What is ‘Import And Export Prices’
Two indexes that monitor the prices of imports and exports in the United States. The import and export prices indexes are created by compiling the prices of goods purchased in the U.S. but produced out of country (imports) and the prices of goods purchased out of country but produced in the U.S. (exports).
Explaining ‘Import And Export Prices’
The data from these indexes often has a direct impact on the bond markets. The indexes are used to help measure inflation in products that are traded globally. Bond prices will often decrease when importing inflation becomes to high, because it erodes the value of the original investment (principal).
Inflation can also hurt the equity markets, because as inflation increases, interest rates are often raised to help curtail the rising prices. Rising interest rates often mean falling stock prices.
Further Reading
- Dynamic correlation between stock market and oil prices: The case of oil-importing and oil-exporting countries – www.sciencedirect.com [PDF]
- Trade finance and the great trade collapse – www.aeaweb.org [PDF]
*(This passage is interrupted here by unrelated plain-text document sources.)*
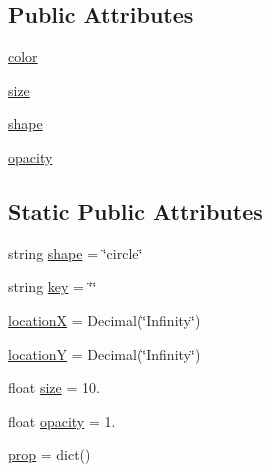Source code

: \subsection*{Public Attributes}
\begin{DoxyCompactItemize}
\item 
\mbox{\hyperlink{class_bridges_1_1element__visualizer_1_1_element_visualizer_adb59ea72f9824578f3c2e8946dd4d588}{color}}
\item 
\mbox{\hyperlink{class_bridges_1_1element__visualizer_1_1_element_visualizer_accfe9e47f83d470165a8bfa8d1ef57c2}{size}}
\item 
\mbox{\hyperlink{class_bridges_1_1element__visualizer_1_1_element_visualizer_adb388088c26e6d232e3eb1e01f4c1bb6}{shape}}
\item 
\mbox{\hyperlink{class_bridges_1_1element__visualizer_1_1_element_visualizer_a8dff1d79beb3adc84e1f7a2d251415f3}{opacity}}
\end{DoxyCompactItemize}
\subsection*{Static Public Attributes}
\begin{DoxyCompactItemize}
\item 
string \mbox{\hyperlink{class_bridges_1_1element__visualizer_1_1_element_visualizer_a5bd4e1803cba20426bd7cb60edcee420}{shape}} = \char`\"{}circle\char`\"{}
\item 
string \mbox{\hyperlink{class_bridges_1_1element__visualizer_1_1_element_visualizer_a7fca8f05f8ca3cab859616f0343a7c5d}{key}} = \char`\"{}\char`\"{}
\item 
\mbox{\hyperlink{class_bridges_1_1element__visualizer_1_1_element_visualizer_a51873c21c714a0a309254417ced7feee}{locationX}} = Decimal(\char`\"{}Infinity\char`\"{})
\item 
\mbox{\hyperlink{class_bridges_1_1element__visualizer_1_1_element_visualizer_a59ea4d6ddad480cc3d014914cf64c35e}{locationY}} = Decimal(\char`\"{}Infinity\char`\"{})
\item 
float \mbox{\hyperlink{class_bridges_1_1element__visualizer_1_1_element_visualizer_a310edf0712e14c6d01264ca050166872}{size}} = 10.
\item 
float \mbox{\hyperlink{class_bridges_1_1element__visualizer_1_1_element_visualizer_a8c32a4ec0b2de8d90dc9ba32a60d3d31}{opacity}} = 1.
\item 
\mbox{\hyperlink{class_bridges_1_1element__visualizer_1_1_element_visualizer_a9eabc54da2fc1d0d04b9959d853cadbd}{prop}} = dict()
\end{DoxyCompactItemize}


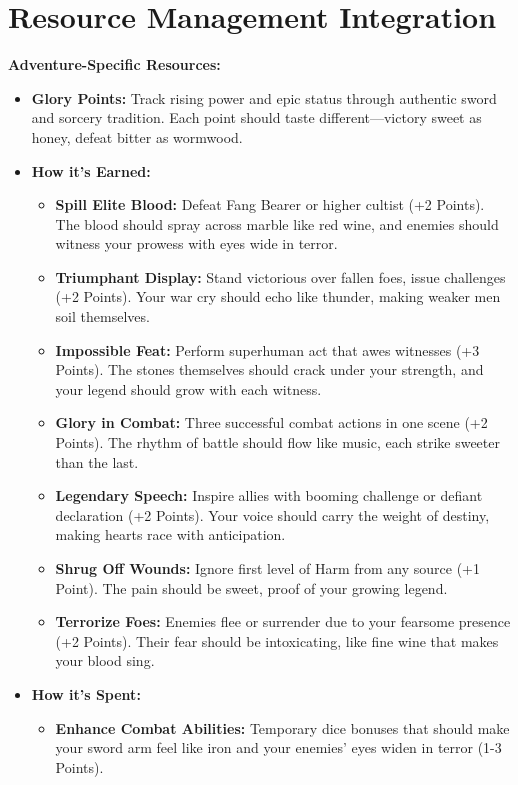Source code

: \documentclass[11pt]{article}
\begin{document}
\section{Resource Management Integration}

\textbf{Adventure-Specific Resources:}
\begin{itemize}
\item \textbf{Glory Points:} Track rising power and epic status through authentic sword and sorcery tradition. Each point should taste different—victory sweet as honey, defeat bitter as wormwood.
\item \textbf{How it's Earned:}
  \begin{itemize}
  \item \textbf{Spill Elite Blood:} Defeat Fang Bearer or higher cultist (+2 Points). The blood should spray across marble like red wine, and enemies should witness your prowess with eyes wide in terror.
  \item \textbf{Triumphant Display:} Stand victorious over fallen foes, issue challenges (+2 Points). Your war cry should echo like thunder, making weaker men soil themselves.
  \item \textbf{Impossible Feat:} Perform superhuman act that awes witnesses (+3 Points). The stones themselves should crack under your strength, and your legend should grow with each witness.
  \item \textbf{Glory in Combat:} Three successful combat actions in one scene (+2 Points). The rhythm of battle should flow like music, each strike sweeter than the last.
  \item \textbf{Legendary Speech:} Inspire allies with booming challenge or defiant declaration (+2 Points). Your voice should carry the weight of destiny, making hearts race with anticipation.
  \item \textbf{Shrug Off Wounds:} Ignore first level of Harm from any source (+1 Point). The pain should be sweet, proof of your growing legend.
  \item \textbf{Terrorize Foes:} Enemies flee or surrender due to your fearsome presence (+2 Points). Their fear should be intoxicating, like fine wine that makes your blood sing.
  \end{itemize}
\item \textbf{How it's Spent:}
  \begin{itemize}
  \item \textbf{Enhance Combat Abilities:} Temporary dice bonuses that should make your sword arm feel like iron and your enemies' eyes widen in terror (1-3 Points).

\end{itemize}
\end{itemize}
\end{document}
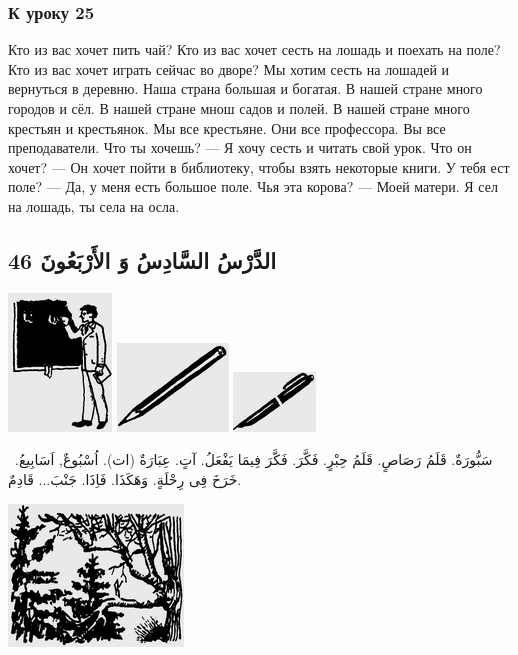 \documentclass[a5paper]{article}
\begin{document}
\subsubsection{К уроку 25}
Кто из вас хочет пить чай? Кто из вас хочет сесть на лошадь и поехать на поле? Кто из вас хочет играть сейчас во дворе? Мы хотим сесть на лошадей и вернуться в деревню. Наша страна большая и богатая. В нашей стране много городов и сёл. В нашей стране мнош садов и полей. В нашей стране много крестьян и крестьянок. Мы все крестьяне. Они все профессора. Вы все преподаватели. Что ты хочешь? — Я хочу сесть и читать свой урок. Что он хочет? — Он хочет пойти в библиотеку, чтобы взять некоторые книги. У тебя ест поле? — Да, у меня есть большое поле. Чья эта корова? — Моей матери. Я сел на лошадь, ты села на осла.

\subsection{الدَّرْسُ السَّادِسُ وَ الأَرْبَعُونَ 46}
 \includegraphics[width=1.0835in,height=1.448in]{MuhammadBagauddinlatinized-img145.png}   \includegraphics[width=1.1665in,height=0.9272in]{MuhammadBagauddinlatinized-img146.png}   \includegraphics[width=0.8646in,height=0.6252in]{MuhammadBagauddinlatinized-img147.png} 

\ سَبُّورَةٌ. قَلَمُ رَصَاصٍ. قَلَمُ حِبْرٍ. فَكَّرَ. فَكَّرَ فِيمَا يَفْعَلُ. آتٍ. عِبَارَةٌ (ات). اُسْبُوعٌ, اَسَابِيعُ. خَرَخَ فِى رِحْلَةٍ. وَهَكَذَا. فَاِذَا. جَنْبَ... قَادِمٌ. 

 \includegraphics[width=1.8335in,height=1.4898in]{MuhammadBagauddinlatinized-img148.png} 
\end{document}
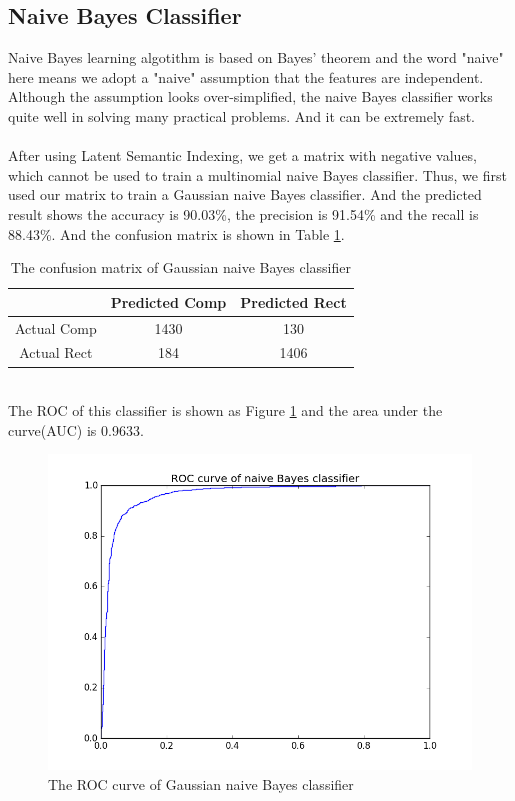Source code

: \documentclass{article}
\begin{document}
\subsection{Naive Bayes Classifier}
Naive Bayes learning algotithm is based on Bayes' theorem and the word "naive" here means we adopt a "naive" assumption that the features are independent. Although the assumption looks over-simplified, the naive Bayes classifier works quite well in solving many practical problems. And it can be extremely fast.\\
\\
After using Latent Semantic Indexing, we get a matrix with negative values, which cannot be used to train a multinomial naive Bayes classifier. Thus, we first used our matrix to train a Gaussian naive Bayes classifier. And the predicted result shows the accuracy is 90.03\%, the precision is 91.54\% and the recall is 88.43\%. And the confusion matrix is shown in Table \ref{tb:confu_gnb}.\\
\begin{table}
\begin{center}
\caption{The confusion matrix of Gaussian naive Bayes classifier}
\label{tb:confu_gnb}
\begin{tabular}{|c|c|c|}
\hline
& Predicted Comp& Predicted Rect\\
\hline
Actual Comp&1430&130\\
\hline
Actual Rect&184&1406\\
\hline
\end{tabular}
\end{center}
\end{table}
\\
The ROC of this classifier is shown as Figure \ref{fig:roc_gnb} and the area under the curve(AUC) is 0.9633.\\
\begin{figure}[htbp]
\centering
\includegraphics[width=.6\textwidth]{g_gaus_naive_bayes_roc.png}
\caption{The ROC curve of Gaussian naive Bayes classifier}
\label{fig:roc_gnb}
\end{figure}
\end{document}
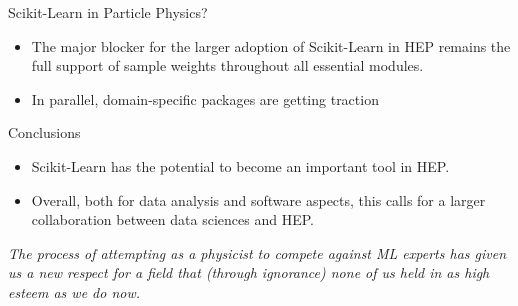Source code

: \documentclass{beamer}
\begin{document}
\begin{frame}{Scikit-Learn in Particle Physics?}

\begin{itemize}
\item The major blocker for the larger adoption of Scikit-Learn in HEP remains the {\color{red} full support of sample weights} throughout
      all essential modules.


      \vspace{0.5cm}

\item In parallel, domain-specific packages are getting traction


\end{itemize}

\end{frame}


\begin{frame}{Conclusions}

\begin{itemize}

\vspace{0.5cm}

\item Scikit-Learn has the potential to become an important tool in HEP.

\vspace{0.5cm}

\item Overall, both for data analysis and software aspects, this calls
  for a {\color{blue} larger collaboration between data sciences and HEP}.
\end{itemize}

\vspace{0.25cm}

\begin{center}
\it The process of attempting as a physicist to compete against ML experts
has given us a new respect for a field that (through ignorance) none of us held in as high esteem as we do now.
\end{center}

\end{frame}
\end{document}
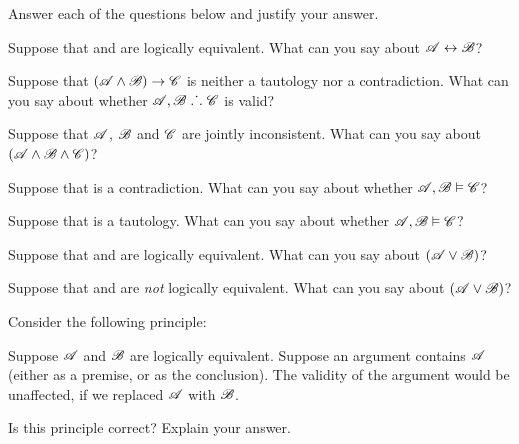 \solutions
\problempart
\label{pr.TT.concepts}
Answer each of the questions below and justify your answer.
\begin{earg}
\item Suppose that  and  are logically equivalent. What can you say about $\mathscr{A}\leftrightarrow\mathscr{B}$?
\item Suppose that $(\mathscr{A}\wedge\mathscr{B})\rightarrow\mathscr{C}$ is neither a tautology nor a contradiction. What can you say about whether $\mathscr{A}, \mathscr{B} \mathrel{\ldotp\dot{}\,\ldotp}\mathscr{C}$ is valid?
\item Suppose that $\mathscr{A}$, $\mathscr{B}$ and $\mathscr{C}$  are jointly inconsistent. What can you say about $(\mathscr{A}\wedge\mathscr{B}\wedge\mathscr{C})$?
\item Suppose that  is a contradiction. What can you say about whether $\mathscr{A}, \mathscr{B} \vDash \mathscr{C}$?
\item Suppose that  is a tautology. What can you say about whether $\mathscr{A}, \mathscr{B}\vDash \mathscr{C}$?
\item Suppose that  and  are logically equivalent. What can you say about $(\mathscr{A}\vee\mathscr{B})$?
\item Suppose that  and  are \emph{not} logically equivalent. What can you say about $(\mathscr{A}\vee\mathscr{B})$?
\end{earg}
\problempart 
Consider the following principle:
	\begin{ebullet}
		\item Suppose $\mathscr{A}$ and $\mathscr{B}$ are logically equivalent. Suppose an argument contains $\mathscr{A}$ (either as a premise, or as the conclusion). The validity of the argument would be unaffected, if we replaced $\mathscr{A}$ with $\mathscr{B}$.
	\end{ebullet}
Is this principle correct? Explain your answer.



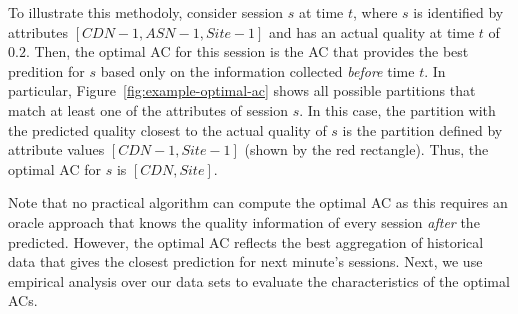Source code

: To illustrate this methodoly, consider session $s$ at time $t$, where
$s$ is identified by attributes $[CDN-1, ASN-1, Site-1]$ and has an
actual quality at time $t$ of $0.2$. Then, the optimal AC for this
session is the AC that provides the best predition for $s$ based only
on the information collected \emph{before} time $t$.  In particular,
Figure~\ref{fig:example-optimal-ac} shows all possible partitions that
match at least one of the attributes of session $s$. In this case, the
partition with the predicted quality closest to the actual quality of
$s$ is the partition defined by attribute values $[CDN-1, Site-1]$
(shown by the red rectangle). Thus, the optimal AC for $s$ is $[CDN,
Site]$.


Note that no practical algorithm can compute the optimal AC as this
requires an oracle approach that knows the quality information of
every session \emph{after} the predicted. However, the optimal AC reflects
the best aggregation of historical data that gives the closest
prediction for next minute's sessions. Next, we use empirical analysis
over our data sets to evaluate the characteristics of the optimal ACs.

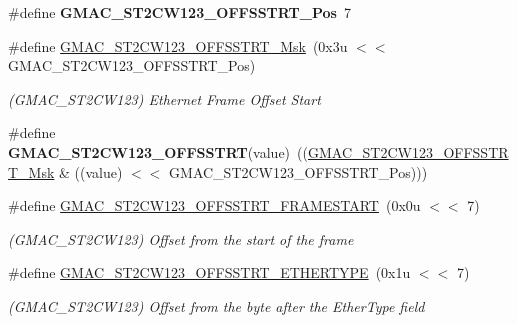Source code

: \begin{DoxyCompactItemize}
\item 
\mbox{\label{group__SAMV71__GMAC_ga736b88e34cc5308ce868655f193adc08}} 
\#define {\bfseries G\+M\+A\+C\+\_\+\+S\+T2\+C\+W123\+\_\+\+O\+F\+F\+S\+S\+T\+R\+T\+\_\+\+Pos}~7
\item 
\mbox{\label{group__SAMV71__GMAC_gafe459e560a300a977172a99bedf8fb45}} 
\#define \mbox{\hyperlink{group__SAMV71__GMAC_gafe459e560a300a977172a99bedf8fb45}{G\+M\+A\+C\+\_\+\+S\+T2\+C\+W123\+\_\+\+O\+F\+F\+S\+S\+T\+R\+T\+\_\+\+Msk}}~(0x3u $<$$<$ G\+M\+A\+C\+\_\+\+S\+T2\+C\+W123\+\_\+\+O\+F\+F\+S\+S\+T\+R\+T\+\_\+\+Pos)
\begin{DoxyCompactList}\small\item\em (G\+M\+A\+C\+\_\+\+S\+T2\+C\+W123) Ethernet Frame Offset Start \end{DoxyCompactList}\item 
\mbox{\label{group__SAMV71__GMAC_ga213539f942f8015b57ebffbc4cca0e52}} 
\#define {\bfseries G\+M\+A\+C\+\_\+\+S\+T2\+C\+W123\+\_\+\+O\+F\+F\+S\+S\+T\+RT}(value)~((\mbox{\hyperlink{group__SAMV71__GMAC_gafe459e560a300a977172a99bedf8fb45}{G\+M\+A\+C\+\_\+\+S\+T2\+C\+W123\+\_\+\+O\+F\+F\+S\+S\+T\+R\+T\+\_\+\+Msk}} \& ((value) $<$$<$ G\+M\+A\+C\+\_\+\+S\+T2\+C\+W123\+\_\+\+O\+F\+F\+S\+S\+T\+R\+T\+\_\+\+Pos)))
\item 
\mbox{\label{group__SAMV71__GMAC_ga9ae223e0b7c52583ad35f2ae9942fe6e}} 
\#define \mbox{\hyperlink{group__SAMV71__GMAC_ga9ae223e0b7c52583ad35f2ae9942fe6e}{G\+M\+A\+C\+\_\+\+S\+T2\+C\+W123\+\_\+\+O\+F\+F\+S\+S\+T\+R\+T\+\_\+\+F\+R\+A\+M\+E\+S\+T\+A\+RT}}~(0x0u $<$$<$ 7)
\begin{DoxyCompactList}\small\item\em (G\+M\+A\+C\+\_\+\+S\+T2\+C\+W123) Offset from the start of the frame \end{DoxyCompactList}\item 
\mbox{\label{group__SAMV71__GMAC_gaf12297b70a1840c02e924224088fcbc0}} 
\#define \mbox{\hyperlink{group__SAMV71__GMAC_gaf12297b70a1840c02e924224088fcbc0}{G\+M\+A\+C\+\_\+\+S\+T2\+C\+W123\+\_\+\+O\+F\+F\+S\+S\+T\+R\+T\+\_\+\+E\+T\+H\+E\+R\+T\+Y\+PE}}~(0x1u $<$$<$ 7)
\begin{DoxyCompactList}\small\item\em (G\+M\+A\+C\+\_\+\+S\+T2\+C\+W123) Offset from the byte after the Ether\+Type field \end{DoxyCompactList}\item 

\end{DoxyCompactItemize}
- Income and price elasticities of trade: some new estimates – www.tandfonline.com [PDF]
- The problem of financing of economic development – www.jstor.org [PDF]
- Financial autarky and international business cycles – www.sciencedirect.com [PDF]
- The economics and finance of bilateral clearing agreements: Germany, 1934-8 – www.jstor.org [PDF]
- Exchange rate pass-through in Turkish export and import prices – www.tandfonline.com [PDF]
- Trade-based money laundering and terrorist financing – www.degruyter.com [PDF]
- Financial development and economic growth in underdeveloped countries – www.journals.uchicago.edu [PDF]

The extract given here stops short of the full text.